Collected data:
--------------------------------

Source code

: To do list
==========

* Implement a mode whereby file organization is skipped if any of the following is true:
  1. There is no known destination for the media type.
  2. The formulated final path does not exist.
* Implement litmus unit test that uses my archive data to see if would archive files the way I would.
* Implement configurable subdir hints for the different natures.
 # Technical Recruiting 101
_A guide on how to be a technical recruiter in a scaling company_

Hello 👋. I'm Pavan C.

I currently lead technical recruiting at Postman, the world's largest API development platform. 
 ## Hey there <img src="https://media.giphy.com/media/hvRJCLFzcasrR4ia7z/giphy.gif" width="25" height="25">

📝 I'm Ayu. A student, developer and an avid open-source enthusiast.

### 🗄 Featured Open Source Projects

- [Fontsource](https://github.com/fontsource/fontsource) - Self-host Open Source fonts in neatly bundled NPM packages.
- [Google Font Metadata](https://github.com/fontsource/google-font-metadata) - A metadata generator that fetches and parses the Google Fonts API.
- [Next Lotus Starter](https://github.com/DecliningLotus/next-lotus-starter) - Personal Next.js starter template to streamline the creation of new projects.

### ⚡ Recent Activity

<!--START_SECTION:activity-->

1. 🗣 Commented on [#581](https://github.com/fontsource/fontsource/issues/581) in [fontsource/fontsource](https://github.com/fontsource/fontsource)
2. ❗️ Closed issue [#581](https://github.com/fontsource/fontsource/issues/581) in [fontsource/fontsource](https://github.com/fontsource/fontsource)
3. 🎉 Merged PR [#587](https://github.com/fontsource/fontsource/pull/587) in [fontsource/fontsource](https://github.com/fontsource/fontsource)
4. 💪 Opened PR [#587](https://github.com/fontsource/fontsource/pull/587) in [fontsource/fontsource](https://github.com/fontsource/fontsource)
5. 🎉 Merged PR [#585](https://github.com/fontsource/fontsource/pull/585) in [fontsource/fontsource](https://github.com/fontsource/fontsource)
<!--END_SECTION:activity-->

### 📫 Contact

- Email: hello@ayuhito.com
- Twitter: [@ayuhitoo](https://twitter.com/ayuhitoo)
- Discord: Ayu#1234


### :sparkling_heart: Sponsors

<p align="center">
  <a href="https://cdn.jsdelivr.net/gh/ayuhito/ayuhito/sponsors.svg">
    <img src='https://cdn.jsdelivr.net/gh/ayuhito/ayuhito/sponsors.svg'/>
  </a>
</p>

--------------------------------

● Work instruction
Emit an exact copy of the lines spanning the start of the records to the line containing "1. 🗣 Commented", inclusive, and no other output.

● Response box
Source code

: To do list
==========

* Implement a mode whereby file organization is skipped if any of the following is true:
  1. There is no known destination for the media type.
  2. The formulated final path does not exist.
* Implement litmus unit test that uses my archive data to see if would archive files the way I would.
* Implement configurable subdir hints for the different natures.
 # Technical Recruiting 101
_A guide on how to be a technical recruiter in a scaling company_

Hello 👋. I'm Pavan C.

I currently lead technical recruiting at Postman, the world's largest API development platform. 
 ## Hey there <img src="https://media.giphy.com/media/hvRJCLFzcasrR4ia7z/giphy.gif" width="25" height="25">

📝 I'm Ayu. A student, developer and an avid open-source enthusiast.

### 🗄 Featured Open Source Projects

- [Fontsource](https://github.com/fontsource/fontsource) - Self-host Open Source fonts in neatly bundled NPM packages.
- [Google Font Metadata](https://github.com/fontsource/google-font-metadata) - A metadata generator that fetches and parses the Google Fonts API.
- [Next Lotus Starter](https://github.com/DecliningLotus/next-lotus-starter) - Personal Next.js starter template to streamline the creation of new projects.

### ⚡ Recent Activity

<!--START_SECTION:activity-->

1. 🗣 Commented on [#581](https://github.com/fontsource/fontsource/issues/581) in [fontsource/fontsource](https://github.com/fontsource/fontsource)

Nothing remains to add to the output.